David vs Goliath

Because they can’t see.

In the biblical story of David and Goliath, David is a small shepherd boy who fights the tall and the mighty giant Goliath; he defeats him with nothing but a sling and a few rocks. Malcom Gladwell, in his book David and Goliath, explores an alternate theory behind the ancient parable.

That David was never the underdog. That Goliath never stood a chance.

First, David's sling is a devastating weapon. It's one of the most feared weapons in the ancient world. The stone that comes from his sling has the stopping power equivalent to a bullet from a .45 caliber pistol. It's a serious weapon. And second, there are many medical experts who believe that Goliath was suffering from acromegaly, which causes you to grow. Many giants have acromegaly, but it has a side effect which is, it causes restrictive sight. Goliath in the biblical story does, if you look closely, sound like a guy who can't see.

So here we have a big, lumbering guy weighed down with armor, sword, and a javelin, who can't see much more than a few feet in front of his face, up against a kid running at him with a devastating weapon and a rock traveling with the stopping power of a .45 caliber handgun. That's not a story of an underdog and a favorite. David has a ton of advantages in that battle, they're just not obvious.

In a fight between an sharp shooter with a .45 caliber handgun and a tall, muscular man with a sword, standing 20 feet away. Who, do you think, has better odds?

From David and Goliath: Underdogs, Misfits, and the Art of Battling Giants

Time and again, we see this happening in the business world too. Take, for example, the case of IBM, the winner of the Mainframes era who missed the PC wave. And Twenty years later, Microsoft, the winner of the PC era, missed the mobile wave, despite having a head-start. And the curious case of Kodak, who invented the digital film years before anyone else, but didn’t think it had any practical utility.
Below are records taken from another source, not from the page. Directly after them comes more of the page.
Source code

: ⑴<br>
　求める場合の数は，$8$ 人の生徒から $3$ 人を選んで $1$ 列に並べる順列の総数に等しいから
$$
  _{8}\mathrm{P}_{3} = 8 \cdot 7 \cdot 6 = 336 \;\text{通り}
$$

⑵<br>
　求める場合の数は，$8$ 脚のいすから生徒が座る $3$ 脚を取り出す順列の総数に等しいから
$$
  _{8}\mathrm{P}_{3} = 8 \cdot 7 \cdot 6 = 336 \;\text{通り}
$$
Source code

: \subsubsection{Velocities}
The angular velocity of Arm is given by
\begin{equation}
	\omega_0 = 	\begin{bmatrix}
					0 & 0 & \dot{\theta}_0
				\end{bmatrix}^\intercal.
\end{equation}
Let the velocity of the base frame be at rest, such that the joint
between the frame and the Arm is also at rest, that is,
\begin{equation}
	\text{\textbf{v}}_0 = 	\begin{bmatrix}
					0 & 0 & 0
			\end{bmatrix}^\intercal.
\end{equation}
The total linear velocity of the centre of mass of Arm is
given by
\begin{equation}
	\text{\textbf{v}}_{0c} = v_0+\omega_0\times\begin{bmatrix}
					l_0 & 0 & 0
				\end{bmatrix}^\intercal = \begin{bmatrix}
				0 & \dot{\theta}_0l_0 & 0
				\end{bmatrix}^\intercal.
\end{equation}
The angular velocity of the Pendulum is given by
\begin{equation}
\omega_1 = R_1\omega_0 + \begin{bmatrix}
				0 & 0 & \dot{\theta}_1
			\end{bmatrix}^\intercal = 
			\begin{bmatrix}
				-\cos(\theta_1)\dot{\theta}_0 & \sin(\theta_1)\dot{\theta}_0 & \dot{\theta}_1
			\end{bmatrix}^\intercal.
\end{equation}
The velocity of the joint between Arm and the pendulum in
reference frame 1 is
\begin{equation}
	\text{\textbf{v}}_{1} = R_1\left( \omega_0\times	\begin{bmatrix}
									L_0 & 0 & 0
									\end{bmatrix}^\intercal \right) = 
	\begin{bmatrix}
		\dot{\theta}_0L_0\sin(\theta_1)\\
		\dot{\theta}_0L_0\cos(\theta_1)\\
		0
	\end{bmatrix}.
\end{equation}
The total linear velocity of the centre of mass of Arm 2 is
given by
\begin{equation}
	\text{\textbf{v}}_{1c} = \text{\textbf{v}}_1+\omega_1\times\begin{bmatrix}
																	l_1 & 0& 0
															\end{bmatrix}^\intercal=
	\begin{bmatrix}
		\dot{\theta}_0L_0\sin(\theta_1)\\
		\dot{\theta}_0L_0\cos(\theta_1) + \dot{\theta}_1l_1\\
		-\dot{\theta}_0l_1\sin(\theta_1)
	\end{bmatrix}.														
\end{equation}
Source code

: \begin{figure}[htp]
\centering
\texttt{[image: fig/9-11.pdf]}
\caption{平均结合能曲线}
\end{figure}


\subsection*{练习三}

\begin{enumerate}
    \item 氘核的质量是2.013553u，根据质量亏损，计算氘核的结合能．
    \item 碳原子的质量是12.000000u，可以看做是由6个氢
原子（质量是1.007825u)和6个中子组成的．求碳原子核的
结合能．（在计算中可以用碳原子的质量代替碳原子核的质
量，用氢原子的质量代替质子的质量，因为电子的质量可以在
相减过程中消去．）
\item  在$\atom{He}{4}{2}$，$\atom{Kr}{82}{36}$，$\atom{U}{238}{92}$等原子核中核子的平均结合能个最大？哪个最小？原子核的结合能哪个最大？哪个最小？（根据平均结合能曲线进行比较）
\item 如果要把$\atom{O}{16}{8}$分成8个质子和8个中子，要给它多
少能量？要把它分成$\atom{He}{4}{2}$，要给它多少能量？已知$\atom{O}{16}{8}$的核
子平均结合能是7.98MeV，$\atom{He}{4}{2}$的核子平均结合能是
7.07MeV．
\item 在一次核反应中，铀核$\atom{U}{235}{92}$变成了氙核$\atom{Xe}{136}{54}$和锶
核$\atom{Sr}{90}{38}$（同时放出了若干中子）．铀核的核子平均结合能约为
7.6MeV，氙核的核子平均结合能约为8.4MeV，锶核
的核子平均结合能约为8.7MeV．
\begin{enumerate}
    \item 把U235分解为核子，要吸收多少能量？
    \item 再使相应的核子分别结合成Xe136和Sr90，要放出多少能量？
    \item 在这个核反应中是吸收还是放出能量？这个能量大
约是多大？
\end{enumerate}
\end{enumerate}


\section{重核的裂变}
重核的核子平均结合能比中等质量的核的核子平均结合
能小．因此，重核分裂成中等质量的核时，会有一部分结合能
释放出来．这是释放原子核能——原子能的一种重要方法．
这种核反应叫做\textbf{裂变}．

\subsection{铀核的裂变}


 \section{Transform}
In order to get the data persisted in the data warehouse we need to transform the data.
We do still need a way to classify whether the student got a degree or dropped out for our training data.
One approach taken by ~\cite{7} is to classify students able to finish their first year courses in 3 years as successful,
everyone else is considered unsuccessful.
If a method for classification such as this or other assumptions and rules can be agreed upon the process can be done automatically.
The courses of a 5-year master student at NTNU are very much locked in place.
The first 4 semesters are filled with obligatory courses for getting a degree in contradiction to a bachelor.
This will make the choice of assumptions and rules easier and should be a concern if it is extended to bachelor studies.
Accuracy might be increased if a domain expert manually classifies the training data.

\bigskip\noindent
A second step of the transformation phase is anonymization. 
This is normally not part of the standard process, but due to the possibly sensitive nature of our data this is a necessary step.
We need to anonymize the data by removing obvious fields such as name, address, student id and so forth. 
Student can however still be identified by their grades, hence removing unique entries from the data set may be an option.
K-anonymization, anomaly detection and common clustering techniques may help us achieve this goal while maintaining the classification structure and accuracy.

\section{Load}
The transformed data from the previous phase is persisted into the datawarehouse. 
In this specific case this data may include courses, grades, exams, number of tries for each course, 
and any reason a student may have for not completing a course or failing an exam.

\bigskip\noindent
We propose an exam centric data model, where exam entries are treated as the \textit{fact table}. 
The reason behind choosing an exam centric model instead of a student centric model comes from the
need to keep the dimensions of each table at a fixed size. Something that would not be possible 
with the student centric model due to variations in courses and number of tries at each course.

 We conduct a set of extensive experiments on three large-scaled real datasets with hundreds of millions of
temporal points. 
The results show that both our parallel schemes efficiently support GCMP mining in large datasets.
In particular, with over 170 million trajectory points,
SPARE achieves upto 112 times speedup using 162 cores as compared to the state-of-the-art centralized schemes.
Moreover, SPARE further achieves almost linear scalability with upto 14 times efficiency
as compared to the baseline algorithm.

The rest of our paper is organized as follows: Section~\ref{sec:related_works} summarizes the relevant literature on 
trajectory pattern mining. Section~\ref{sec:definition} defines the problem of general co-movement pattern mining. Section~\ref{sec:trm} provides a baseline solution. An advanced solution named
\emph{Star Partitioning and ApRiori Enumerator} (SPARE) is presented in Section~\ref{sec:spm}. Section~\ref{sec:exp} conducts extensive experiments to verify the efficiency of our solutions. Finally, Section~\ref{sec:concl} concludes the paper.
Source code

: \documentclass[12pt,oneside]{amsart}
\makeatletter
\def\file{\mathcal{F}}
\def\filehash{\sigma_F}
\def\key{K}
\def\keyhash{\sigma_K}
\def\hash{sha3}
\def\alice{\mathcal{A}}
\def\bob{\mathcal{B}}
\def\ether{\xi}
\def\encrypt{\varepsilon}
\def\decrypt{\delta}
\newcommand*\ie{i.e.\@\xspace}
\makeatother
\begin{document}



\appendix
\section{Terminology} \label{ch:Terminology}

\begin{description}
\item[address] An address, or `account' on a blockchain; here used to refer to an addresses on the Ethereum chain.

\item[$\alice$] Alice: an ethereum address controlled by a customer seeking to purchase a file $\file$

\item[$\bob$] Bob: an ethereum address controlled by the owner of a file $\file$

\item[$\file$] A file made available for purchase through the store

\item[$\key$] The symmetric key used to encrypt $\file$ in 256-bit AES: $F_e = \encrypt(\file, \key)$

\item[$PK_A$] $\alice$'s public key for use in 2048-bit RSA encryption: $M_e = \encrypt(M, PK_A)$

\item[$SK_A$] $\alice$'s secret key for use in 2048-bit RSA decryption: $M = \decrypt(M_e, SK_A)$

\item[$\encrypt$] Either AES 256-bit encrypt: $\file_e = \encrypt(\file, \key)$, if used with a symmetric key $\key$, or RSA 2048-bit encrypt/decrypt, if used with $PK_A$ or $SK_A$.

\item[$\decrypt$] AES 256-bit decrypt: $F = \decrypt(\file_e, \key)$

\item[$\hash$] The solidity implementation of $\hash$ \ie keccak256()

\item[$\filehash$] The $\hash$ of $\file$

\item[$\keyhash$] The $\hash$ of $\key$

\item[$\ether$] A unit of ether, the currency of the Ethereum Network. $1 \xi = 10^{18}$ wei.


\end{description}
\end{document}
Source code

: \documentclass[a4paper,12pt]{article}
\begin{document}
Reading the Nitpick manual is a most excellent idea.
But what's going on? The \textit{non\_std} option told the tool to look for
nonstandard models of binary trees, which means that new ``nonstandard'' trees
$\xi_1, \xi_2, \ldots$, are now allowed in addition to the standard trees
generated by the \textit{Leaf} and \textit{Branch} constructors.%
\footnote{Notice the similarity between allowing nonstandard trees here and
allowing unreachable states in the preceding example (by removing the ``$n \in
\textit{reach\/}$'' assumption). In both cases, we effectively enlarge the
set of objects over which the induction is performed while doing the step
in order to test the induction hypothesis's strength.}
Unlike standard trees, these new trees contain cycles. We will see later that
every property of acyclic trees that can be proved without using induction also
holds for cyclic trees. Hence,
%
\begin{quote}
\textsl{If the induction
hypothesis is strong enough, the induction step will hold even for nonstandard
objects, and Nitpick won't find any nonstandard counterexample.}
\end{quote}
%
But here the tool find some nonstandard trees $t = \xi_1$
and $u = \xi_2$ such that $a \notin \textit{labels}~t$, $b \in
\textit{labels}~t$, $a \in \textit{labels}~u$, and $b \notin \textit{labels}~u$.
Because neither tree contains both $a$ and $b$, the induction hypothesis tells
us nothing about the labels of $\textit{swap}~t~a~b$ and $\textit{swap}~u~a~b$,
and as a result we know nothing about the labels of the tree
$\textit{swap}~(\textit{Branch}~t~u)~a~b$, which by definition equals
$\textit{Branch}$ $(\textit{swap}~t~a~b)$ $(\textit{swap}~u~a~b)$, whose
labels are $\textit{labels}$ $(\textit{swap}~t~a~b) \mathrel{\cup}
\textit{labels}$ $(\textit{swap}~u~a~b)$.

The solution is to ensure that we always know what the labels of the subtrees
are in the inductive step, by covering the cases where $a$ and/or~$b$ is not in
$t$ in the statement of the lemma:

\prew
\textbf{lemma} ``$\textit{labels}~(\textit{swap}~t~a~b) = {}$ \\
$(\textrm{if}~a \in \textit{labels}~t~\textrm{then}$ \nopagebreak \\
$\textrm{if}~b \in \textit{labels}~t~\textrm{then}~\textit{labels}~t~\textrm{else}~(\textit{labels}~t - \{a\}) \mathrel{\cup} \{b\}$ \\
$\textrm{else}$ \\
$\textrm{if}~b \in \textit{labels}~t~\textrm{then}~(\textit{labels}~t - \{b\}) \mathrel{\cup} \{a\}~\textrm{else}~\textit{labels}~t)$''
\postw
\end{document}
Why do the giants fail to capitalize on the new opportunities in front of them? Why can’t they see?

Clayton Christensen, professor at Harvard, came up with a beautiful theory that explains the reason behind it. In his book Innovator’s Dilemma, he talks about the theory of Disruptive Innovation.

As the incumbent companies introduce higher quality products or services (upper red line) to satisfy the high end of market (where profitability is highest), they overshoot the needs of the low-end customers and many mainstream customers. This leaves an opening for new entrants to find footholds in the less-profitable segments that incumbents are neglecting. New entrants on the disruptive trajectory (lower red line) improve the performance of their offerings such that it's good enough to serve the high end of the market too. Hence challenging the dominance of the incumbents.

Graphical explanation of the theory of Disruptive Innovation

Let me explain it with an example.

Since the early 80s, Intel had built a very profitable business making high-quality x86 processor chips for desktops & laptops. Year over year, they invested a lot of money in R & D and improved the performance of the processor chips so that their customers (IBM, HP, Dell, Compaq, etc.) could produce faster laptops and desktop computers. These chips were superior in performance and consumed a lot of power (Remember how laptops heat up when you are running heavy operations on your Excel?).

In 2005, when Steve Jobs had begun building the iPhone (the new entrant), he approached Intel (the incumbent) to make a processor chip which need not have as good performance as the x86 chips on the laptops, but should be much smaller in size and should consume much less power (because phone batteries are much smaller in size compared to the laptop batteries).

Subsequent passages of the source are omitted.